:: Task statement ::
Identify, in the records below, every line where the string "settings" appears, and copy each such line.

Saved entries
--- START ---

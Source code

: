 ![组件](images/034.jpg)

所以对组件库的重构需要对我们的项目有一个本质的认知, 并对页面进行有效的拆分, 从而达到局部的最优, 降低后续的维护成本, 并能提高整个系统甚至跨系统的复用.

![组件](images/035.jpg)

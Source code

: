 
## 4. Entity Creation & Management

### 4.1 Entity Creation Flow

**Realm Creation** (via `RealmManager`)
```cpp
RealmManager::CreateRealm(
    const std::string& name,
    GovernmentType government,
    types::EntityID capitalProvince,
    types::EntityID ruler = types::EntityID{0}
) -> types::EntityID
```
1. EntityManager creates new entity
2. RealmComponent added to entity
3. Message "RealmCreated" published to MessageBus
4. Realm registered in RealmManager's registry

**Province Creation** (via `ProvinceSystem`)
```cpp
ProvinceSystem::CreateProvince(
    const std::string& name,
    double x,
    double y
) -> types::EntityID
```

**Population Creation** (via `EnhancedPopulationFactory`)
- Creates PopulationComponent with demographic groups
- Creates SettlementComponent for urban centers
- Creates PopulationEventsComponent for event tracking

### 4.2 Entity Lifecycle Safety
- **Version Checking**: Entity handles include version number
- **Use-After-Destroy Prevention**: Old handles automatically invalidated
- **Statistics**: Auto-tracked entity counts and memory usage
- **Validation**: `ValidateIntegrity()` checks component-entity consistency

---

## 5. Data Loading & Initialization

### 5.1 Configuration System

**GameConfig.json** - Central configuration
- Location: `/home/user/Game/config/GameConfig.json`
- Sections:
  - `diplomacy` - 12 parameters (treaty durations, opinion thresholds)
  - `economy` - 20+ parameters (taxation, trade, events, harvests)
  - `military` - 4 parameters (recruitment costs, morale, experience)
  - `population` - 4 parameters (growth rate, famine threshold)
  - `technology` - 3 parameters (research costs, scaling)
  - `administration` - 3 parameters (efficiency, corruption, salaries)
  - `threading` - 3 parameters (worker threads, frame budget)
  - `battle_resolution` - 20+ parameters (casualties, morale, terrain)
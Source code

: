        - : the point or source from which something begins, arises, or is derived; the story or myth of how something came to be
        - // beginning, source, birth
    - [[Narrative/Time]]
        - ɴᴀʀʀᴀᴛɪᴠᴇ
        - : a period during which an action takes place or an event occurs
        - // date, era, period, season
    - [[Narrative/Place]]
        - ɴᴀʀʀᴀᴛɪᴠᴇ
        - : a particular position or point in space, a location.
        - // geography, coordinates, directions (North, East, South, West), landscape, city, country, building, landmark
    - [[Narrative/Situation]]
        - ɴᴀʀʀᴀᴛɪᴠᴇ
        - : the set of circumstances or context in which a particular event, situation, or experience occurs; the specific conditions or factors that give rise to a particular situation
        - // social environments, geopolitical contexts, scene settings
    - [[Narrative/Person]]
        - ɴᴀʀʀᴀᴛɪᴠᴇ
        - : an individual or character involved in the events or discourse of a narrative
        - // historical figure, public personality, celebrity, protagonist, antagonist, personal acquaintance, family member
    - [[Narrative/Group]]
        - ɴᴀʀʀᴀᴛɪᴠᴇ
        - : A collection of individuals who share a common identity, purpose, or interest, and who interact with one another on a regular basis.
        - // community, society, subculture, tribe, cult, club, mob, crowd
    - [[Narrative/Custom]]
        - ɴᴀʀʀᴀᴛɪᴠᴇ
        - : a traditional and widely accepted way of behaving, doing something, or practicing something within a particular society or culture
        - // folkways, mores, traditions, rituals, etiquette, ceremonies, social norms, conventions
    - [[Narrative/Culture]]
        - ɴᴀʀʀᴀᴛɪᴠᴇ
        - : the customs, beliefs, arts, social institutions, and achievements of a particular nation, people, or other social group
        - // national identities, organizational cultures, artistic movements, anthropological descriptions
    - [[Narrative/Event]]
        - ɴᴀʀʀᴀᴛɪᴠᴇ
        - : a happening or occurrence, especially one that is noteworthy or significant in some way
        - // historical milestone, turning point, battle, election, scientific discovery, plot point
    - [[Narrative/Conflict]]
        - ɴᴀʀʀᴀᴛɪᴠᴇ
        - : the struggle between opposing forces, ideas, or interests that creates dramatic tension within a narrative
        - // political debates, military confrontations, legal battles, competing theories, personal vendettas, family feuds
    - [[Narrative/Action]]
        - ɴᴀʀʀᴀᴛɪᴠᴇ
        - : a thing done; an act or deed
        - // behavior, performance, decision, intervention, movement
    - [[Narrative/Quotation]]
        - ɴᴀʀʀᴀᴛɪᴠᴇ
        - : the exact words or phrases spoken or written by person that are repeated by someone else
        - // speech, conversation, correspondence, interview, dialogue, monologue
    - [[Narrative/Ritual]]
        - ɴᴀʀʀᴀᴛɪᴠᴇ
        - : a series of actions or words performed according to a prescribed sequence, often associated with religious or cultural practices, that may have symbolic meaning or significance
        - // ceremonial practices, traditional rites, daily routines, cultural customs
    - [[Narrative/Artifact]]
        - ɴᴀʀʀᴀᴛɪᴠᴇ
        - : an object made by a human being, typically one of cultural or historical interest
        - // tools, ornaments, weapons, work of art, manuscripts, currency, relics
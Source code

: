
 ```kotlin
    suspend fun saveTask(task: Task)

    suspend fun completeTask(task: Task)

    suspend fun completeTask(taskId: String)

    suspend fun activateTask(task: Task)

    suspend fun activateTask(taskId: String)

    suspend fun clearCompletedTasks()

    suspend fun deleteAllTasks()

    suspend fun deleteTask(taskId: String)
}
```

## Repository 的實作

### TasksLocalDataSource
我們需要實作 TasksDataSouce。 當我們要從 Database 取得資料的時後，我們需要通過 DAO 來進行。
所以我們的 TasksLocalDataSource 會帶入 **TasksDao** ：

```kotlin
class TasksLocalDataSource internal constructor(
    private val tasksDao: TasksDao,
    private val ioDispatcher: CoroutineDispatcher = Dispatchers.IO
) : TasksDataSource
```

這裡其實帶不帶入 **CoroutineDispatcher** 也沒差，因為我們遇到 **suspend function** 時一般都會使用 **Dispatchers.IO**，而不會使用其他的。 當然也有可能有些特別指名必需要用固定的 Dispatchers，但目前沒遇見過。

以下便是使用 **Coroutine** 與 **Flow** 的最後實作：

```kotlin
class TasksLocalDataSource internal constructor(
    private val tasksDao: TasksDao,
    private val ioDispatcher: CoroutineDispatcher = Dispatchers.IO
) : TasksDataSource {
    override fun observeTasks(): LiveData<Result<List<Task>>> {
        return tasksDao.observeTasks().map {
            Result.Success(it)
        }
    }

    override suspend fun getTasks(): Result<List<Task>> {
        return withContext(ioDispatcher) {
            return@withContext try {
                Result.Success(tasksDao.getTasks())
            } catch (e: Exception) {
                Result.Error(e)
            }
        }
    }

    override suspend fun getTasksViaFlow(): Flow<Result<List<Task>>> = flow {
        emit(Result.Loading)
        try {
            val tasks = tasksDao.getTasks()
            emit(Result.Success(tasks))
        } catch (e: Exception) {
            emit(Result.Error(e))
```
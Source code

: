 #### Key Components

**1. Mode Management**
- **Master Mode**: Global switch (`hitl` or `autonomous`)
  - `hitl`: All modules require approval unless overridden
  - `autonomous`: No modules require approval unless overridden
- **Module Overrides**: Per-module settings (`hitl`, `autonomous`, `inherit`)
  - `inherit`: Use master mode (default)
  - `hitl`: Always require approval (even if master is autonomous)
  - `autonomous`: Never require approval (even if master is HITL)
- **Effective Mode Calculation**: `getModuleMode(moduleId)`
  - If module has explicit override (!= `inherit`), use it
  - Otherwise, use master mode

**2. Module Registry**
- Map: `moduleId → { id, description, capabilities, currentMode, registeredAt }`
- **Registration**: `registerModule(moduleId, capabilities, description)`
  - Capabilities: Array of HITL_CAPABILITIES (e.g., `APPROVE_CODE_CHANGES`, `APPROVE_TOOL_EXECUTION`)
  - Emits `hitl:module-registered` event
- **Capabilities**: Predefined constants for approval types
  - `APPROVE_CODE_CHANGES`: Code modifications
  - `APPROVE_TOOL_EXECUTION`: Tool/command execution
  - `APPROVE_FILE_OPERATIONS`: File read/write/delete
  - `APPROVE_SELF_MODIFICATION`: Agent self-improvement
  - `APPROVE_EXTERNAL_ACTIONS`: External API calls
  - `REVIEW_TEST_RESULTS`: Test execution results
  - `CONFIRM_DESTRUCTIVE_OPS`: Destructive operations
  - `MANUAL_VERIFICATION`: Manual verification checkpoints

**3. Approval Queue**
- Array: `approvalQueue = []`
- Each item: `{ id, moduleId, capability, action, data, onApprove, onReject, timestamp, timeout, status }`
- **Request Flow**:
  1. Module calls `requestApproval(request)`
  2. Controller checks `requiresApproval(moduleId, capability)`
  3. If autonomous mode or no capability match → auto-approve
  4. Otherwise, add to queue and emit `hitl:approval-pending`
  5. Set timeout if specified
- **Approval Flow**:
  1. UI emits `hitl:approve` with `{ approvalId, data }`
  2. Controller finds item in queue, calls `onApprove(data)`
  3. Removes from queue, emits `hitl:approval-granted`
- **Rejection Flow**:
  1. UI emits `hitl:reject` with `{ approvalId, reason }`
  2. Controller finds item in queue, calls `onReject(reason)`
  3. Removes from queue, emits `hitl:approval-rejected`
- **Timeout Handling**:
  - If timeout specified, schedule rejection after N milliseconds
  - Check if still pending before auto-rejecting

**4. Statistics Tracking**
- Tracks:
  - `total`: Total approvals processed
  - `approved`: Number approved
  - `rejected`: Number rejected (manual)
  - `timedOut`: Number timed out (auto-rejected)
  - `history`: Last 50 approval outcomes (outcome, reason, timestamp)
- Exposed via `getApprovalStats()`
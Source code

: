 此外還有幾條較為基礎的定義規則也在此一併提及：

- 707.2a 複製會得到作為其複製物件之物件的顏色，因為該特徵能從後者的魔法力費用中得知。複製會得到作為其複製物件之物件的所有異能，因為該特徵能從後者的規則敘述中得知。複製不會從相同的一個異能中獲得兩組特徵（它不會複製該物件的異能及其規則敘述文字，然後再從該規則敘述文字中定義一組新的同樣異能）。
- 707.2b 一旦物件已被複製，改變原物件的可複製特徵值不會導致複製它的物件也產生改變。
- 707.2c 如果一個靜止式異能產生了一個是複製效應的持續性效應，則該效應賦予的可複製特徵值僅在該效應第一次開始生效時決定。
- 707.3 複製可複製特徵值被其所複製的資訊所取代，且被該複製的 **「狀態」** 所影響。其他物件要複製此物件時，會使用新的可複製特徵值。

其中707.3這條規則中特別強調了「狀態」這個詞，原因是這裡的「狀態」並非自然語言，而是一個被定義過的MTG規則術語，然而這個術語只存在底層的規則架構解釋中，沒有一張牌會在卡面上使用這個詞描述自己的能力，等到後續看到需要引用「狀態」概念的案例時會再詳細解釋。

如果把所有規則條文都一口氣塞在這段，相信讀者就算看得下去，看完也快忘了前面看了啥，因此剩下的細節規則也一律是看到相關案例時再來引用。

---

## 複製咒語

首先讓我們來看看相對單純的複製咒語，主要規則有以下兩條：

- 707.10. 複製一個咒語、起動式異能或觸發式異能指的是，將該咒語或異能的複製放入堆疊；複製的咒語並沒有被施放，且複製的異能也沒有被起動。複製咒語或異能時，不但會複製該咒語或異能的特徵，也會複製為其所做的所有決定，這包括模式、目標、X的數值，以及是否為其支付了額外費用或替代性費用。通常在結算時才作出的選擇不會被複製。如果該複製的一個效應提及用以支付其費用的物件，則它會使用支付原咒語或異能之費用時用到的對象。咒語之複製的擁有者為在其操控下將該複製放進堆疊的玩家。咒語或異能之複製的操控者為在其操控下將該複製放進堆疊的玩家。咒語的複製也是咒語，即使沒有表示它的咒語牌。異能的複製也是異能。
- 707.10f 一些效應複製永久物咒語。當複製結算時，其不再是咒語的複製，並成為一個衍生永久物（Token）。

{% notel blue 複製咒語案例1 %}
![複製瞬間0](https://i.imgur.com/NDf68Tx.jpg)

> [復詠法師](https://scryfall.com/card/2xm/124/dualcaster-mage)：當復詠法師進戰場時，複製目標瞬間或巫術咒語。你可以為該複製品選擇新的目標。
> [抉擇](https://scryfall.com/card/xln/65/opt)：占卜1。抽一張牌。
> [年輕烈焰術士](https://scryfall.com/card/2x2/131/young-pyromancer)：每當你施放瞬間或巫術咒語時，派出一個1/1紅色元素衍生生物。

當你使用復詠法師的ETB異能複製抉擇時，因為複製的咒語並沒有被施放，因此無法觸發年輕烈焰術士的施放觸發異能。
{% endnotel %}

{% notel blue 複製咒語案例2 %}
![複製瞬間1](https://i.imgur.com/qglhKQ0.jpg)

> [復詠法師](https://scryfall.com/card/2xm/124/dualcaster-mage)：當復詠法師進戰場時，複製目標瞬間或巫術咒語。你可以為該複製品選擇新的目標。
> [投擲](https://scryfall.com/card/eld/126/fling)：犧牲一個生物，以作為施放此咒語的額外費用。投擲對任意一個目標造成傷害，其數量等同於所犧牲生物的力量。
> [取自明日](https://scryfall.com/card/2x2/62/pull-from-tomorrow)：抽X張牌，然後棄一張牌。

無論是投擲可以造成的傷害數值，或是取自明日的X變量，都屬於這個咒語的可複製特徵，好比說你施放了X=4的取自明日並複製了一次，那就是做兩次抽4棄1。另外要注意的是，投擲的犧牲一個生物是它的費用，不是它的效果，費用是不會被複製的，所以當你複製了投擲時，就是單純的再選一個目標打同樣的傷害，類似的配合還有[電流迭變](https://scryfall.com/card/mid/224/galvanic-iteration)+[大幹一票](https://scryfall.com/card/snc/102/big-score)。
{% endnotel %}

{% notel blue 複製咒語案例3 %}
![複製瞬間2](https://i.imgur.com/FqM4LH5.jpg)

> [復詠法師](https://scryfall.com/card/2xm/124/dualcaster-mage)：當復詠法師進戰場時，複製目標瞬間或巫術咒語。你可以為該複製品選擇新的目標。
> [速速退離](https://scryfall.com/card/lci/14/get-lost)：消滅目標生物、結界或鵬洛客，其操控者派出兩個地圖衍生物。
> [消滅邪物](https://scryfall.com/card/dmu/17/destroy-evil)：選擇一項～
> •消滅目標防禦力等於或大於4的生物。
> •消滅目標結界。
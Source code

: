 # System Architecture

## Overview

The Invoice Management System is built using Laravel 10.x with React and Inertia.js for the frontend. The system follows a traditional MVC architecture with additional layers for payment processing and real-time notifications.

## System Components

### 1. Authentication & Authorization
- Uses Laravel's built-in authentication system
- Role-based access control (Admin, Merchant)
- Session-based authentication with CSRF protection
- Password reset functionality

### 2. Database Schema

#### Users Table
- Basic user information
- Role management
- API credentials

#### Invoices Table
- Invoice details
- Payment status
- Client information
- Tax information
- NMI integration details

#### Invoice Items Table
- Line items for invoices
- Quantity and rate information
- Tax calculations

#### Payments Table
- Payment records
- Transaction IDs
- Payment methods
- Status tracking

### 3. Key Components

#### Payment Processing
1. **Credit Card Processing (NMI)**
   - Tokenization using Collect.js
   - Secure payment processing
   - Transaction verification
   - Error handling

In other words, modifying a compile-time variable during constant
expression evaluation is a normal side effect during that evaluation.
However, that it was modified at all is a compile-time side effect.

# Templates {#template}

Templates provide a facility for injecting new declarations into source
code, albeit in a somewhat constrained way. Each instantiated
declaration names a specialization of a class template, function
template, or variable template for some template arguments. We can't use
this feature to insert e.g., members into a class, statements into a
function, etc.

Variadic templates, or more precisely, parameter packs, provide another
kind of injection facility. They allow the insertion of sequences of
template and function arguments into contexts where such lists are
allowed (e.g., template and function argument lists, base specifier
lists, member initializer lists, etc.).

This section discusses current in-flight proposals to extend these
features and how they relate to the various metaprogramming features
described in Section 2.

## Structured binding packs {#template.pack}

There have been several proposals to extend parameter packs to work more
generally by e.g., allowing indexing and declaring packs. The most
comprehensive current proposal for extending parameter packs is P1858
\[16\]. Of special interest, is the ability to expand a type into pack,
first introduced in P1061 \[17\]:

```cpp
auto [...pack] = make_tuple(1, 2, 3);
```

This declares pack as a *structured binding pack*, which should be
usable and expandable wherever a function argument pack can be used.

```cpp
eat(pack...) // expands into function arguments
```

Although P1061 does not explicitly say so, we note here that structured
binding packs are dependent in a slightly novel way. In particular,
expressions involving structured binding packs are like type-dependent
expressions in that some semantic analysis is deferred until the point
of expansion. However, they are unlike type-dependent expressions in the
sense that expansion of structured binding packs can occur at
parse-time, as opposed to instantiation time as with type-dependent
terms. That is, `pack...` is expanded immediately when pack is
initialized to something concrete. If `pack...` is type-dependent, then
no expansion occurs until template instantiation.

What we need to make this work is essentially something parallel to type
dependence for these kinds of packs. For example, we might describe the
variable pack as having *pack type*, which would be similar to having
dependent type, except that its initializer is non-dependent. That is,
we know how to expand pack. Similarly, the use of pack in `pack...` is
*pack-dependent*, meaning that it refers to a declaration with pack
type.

--- END ---

:: Result for this exercise ::
        - // social environments, geopolitical contexts, scene settings
- **Module Overrides**: Per-module settings (`hitl`, `autonomous`, `inherit`)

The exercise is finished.